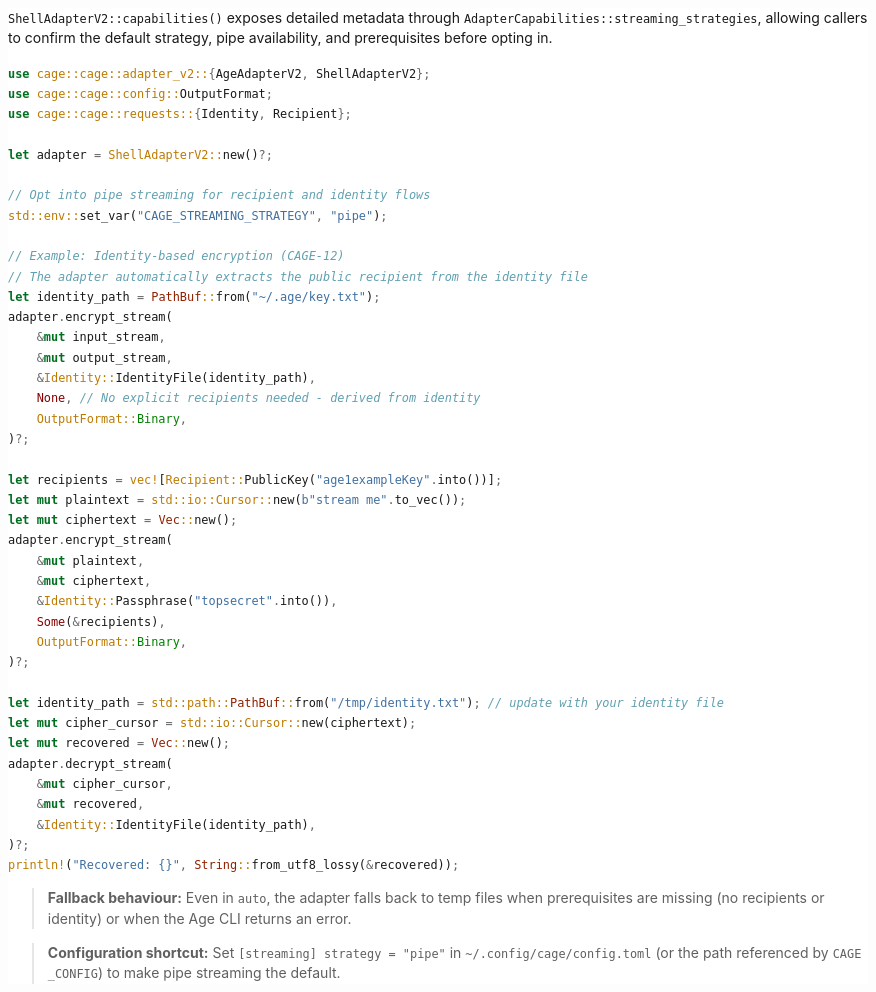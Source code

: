 `ShellAdapterV2::capabilities()` exposes detailed metadata through `AdapterCapabilities::streaming_strategies`, allowing callers to confirm the default strategy, pipe availability, and prerequisites before opting in.

```rust
use cage::cage::adapter_v2::{AgeAdapterV2, ShellAdapterV2};
use cage::cage::config::OutputFormat;
use cage::cage::requests::{Identity, Recipient};

let adapter = ShellAdapterV2::new()?;

// Opt into pipe streaming for recipient and identity flows
std::env::set_var("CAGE_STREAMING_STRATEGY", "pipe");

// Example: Identity-based encryption (CAGE-12)
// The adapter automatically extracts the public recipient from the identity file
let identity_path = PathBuf::from("~/.age/key.txt");
adapter.encrypt_stream(
    &mut input_stream,
    &mut output_stream,
    &Identity::IdentityFile(identity_path),
    None, // No explicit recipients needed - derived from identity
    OutputFormat::Binary,
)?;

let recipients = vec![Recipient::PublicKey("age1exampleKey".into())];
let mut plaintext = std::io::Cursor::new(b"stream me".to_vec());
let mut ciphertext = Vec::new();
adapter.encrypt_stream(
    &mut plaintext,
    &mut ciphertext,
    &Identity::Passphrase("topsecret".into()),
    Some(&recipients),
    OutputFormat::Binary,
)?;

let identity_path = std::path::PathBuf::from("/tmp/identity.txt"); // update with your identity file
let mut cipher_cursor = std::io::Cursor::new(ciphertext);
let mut recovered = Vec::new();
adapter.decrypt_stream(
    &mut cipher_cursor,
    &mut recovered,
    &Identity::IdentityFile(identity_path),
)?;
println!("Recovered: {}", String::from_utf8_lossy(&recovered));
```

> **Fallback behaviour:** Even in `auto`, the adapter falls back to temp files when prerequisites are missing (no recipients or identity) or when the Age CLI returns an error.

> **Configuration shortcut:** Set `[streaming]
strategy = "pipe"` in `~/.config/cage/config.toml` (or the path referenced by `CAGE_CONFIG`) to make pipe streaming the default.
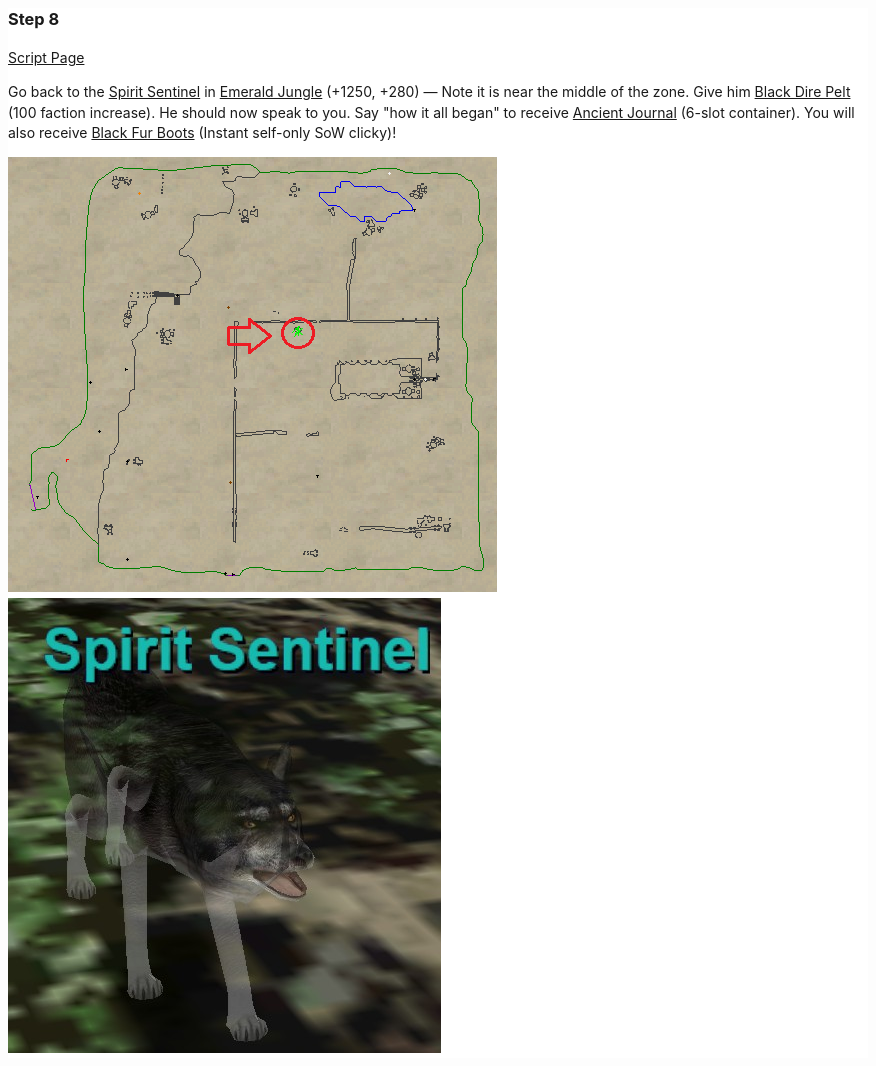 ### Step 8
[Script Page](https://www.pqdi.cc/script-entities/emeraldjungle/Spirit_Sentinel)

Go back to the [Spirit Sentinel](https://www.pqdi.cc/npc/94013) in [Emerald Jungle](https://www.pqdi.cc/zone/94) (+1250, +280) — Note it is near the middle of the zone. Give him [Black Dire Pelt](https://www.pqdi.cc/item/1672) (100 faction increase). He should now speak to you.  Say "how it all began" to receive [Ancient Journal](https://www.pqdi.cc/item/17805) (6-slot container). You will also receive [Black Fur Boots](https://www.pqdi.cc/item/1678) (Instant self-only SoW clicky)!

![Spirit-Sentinel-Map.png](/assets/images/epics/shaman/Spirit-Sentinel-Map.png)
![Spirit-Sentinel.jpg](/assets/images/epics/shaman/Spirit-Sentinel.jpg)
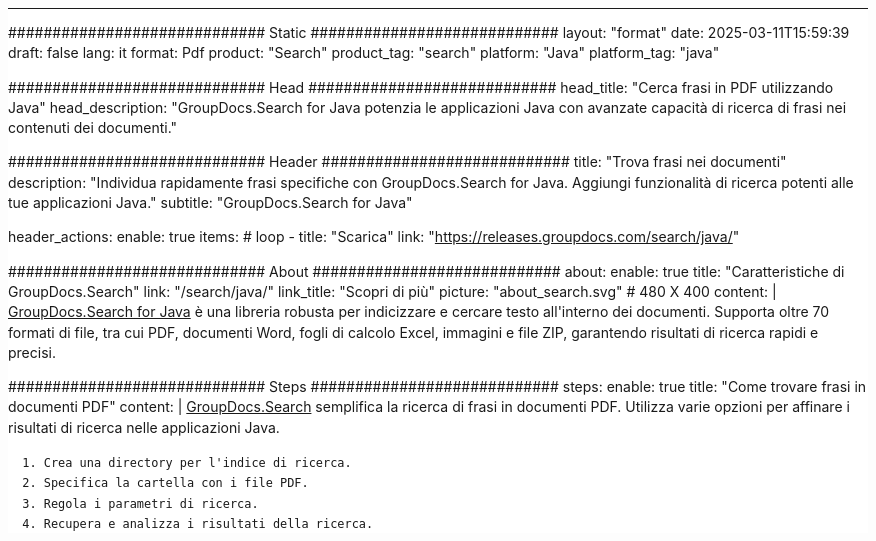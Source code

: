 
---
############################# Static ############################
layout: "format"
date:  2025-03-11T15:59:39
draft: false
lang: it
format: Pdf
product: "Search"
product_tag: "search"
platform: "Java"
platform_tag: "java"

############################# Head ############################
head_title: "Cerca frasi in PDF utilizzando Java"
head_description: "GroupDocs.Search for Java potenzia le applicazioni Java con avanzate capacità di ricerca di frasi nei contenuti dei documenti."

############################# Header ############################
title: "Trova frasi nei documenti" 
description: "Individua rapidamente frasi specifiche con GroupDocs.Search for Java. Aggiungi funzionalità di ricerca potenti alle tue applicazioni Java."
subtitle: "GroupDocs.Search for Java" 

header_actions:
  enable: true
  items:
    #  loop
    - title: "Scarica"
      link: "https://releases.groupdocs.com/search/java/"
      
############################# About ############################
about:
    enable: true
    title: "Caratteristiche di GroupDocs.Search"
    link: "/search/java/"
    link_title: "Scopri di più"
    picture: "about_search.svg" # 480 X 400
    content: |
       [GroupDocs.Search for Java](/search/java/) è una libreria robusta per indicizzare e cercare testo all'interno dei documenti. Supporta oltre 70 formati di file, tra cui PDF, documenti Word, fogli di calcolo Excel, immagini e file ZIP, garantendo risultati di ricerca rapidi e precisi.

############################# Steps ############################
steps:
    enable: true
    title: "Come trovare frasi in documenti PDF"
    content: |
      [GroupDocs.Search](/search/java/) semplifica la ricerca di frasi in documenti PDF. Utilizza varie opzioni per affinare i risultati di ricerca nelle applicazioni Java.
      
      1. Crea una directory per l'indice di ricerca.
      2. Specifica la cartella con i file PDF.
      3. Regola i parametri di ricerca.
      4. Recupera e analizza i risultati della ricerca.
   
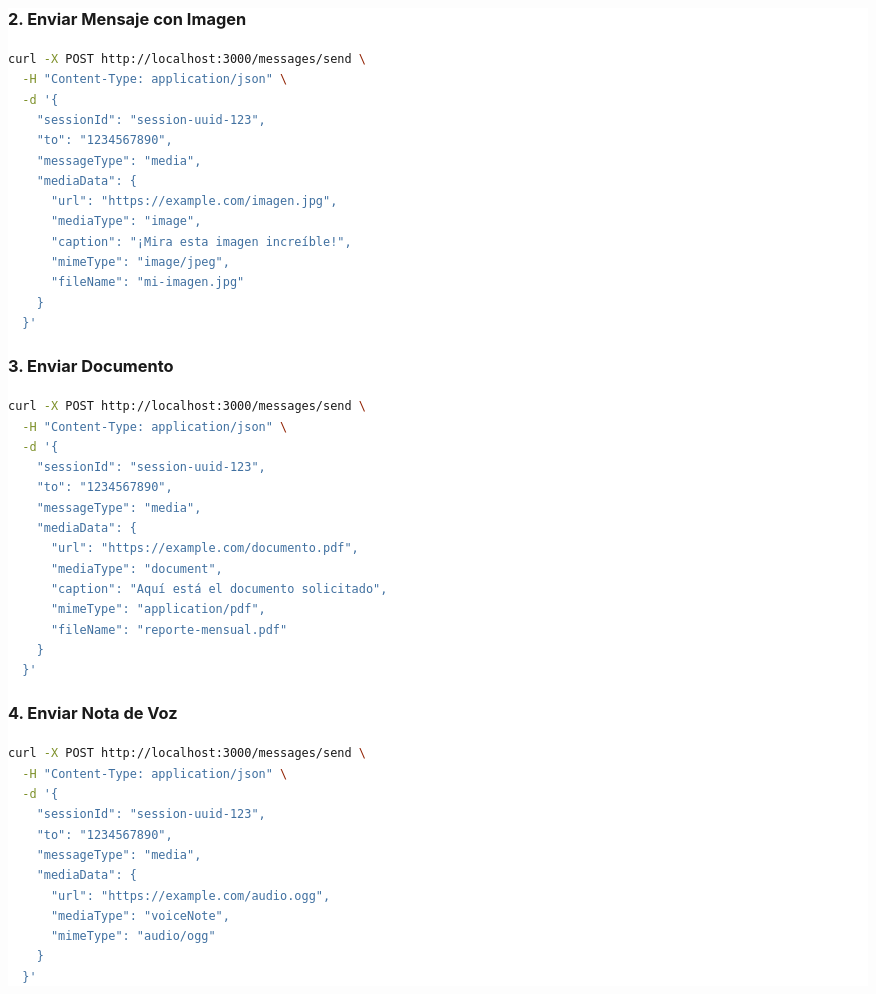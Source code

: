 ### **2. Enviar Mensaje con Imagen**

```bash
curl -X POST http://localhost:3000/messages/send \
  -H "Content-Type: application/json" \
  -d '{
    "sessionId": "session-uuid-123",
    "to": "1234567890",
    "messageType": "media",
    "mediaData": {
      "url": "https://example.com/imagen.jpg",
      "mediaType": "image",
      "caption": "¡Mira esta imagen increíble!",
      "mimeType": "image/jpeg",
      "fileName": "mi-imagen.jpg"
    }
  }'
```

### **3. Enviar Documento**

```bash
curl -X POST http://localhost:3000/messages/send \
  -H "Content-Type: application/json" \
  -d '{
    "sessionId": "session-uuid-123",
    "to": "1234567890",
    "messageType": "media",
    "mediaData": {
      "url": "https://example.com/documento.pdf",
      "mediaType": "document",
      "caption": "Aquí está el documento solicitado",
      "mimeType": "application/pdf",
      "fileName": "reporte-mensual.pdf"
    }
  }'
```

### **4. Enviar Nota de Voz**

```bash
curl -X POST http://localhost:3000/messages/send \
  -H "Content-Type: application/json" \
  -d '{
    "sessionId": "session-uuid-123",
    "to": "1234567890",
    "messageType": "media",
    "mediaData": {
      "url": "https://example.com/audio.ogg",
      "mediaType": "voiceNote",
      "mimeType": "audio/ogg"
    }
  }'
```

Work item >> Review the entries above and return every line where "assets" appears.

Task result >>
![Spirit-Sentinel-Map.png](/assets/images/epics/shaman/Spirit-Sentinel-Map.png)
![Spirit-Sentinel.jpg](/assets/images/epics/shaman/Spirit-Sentinel.jpg)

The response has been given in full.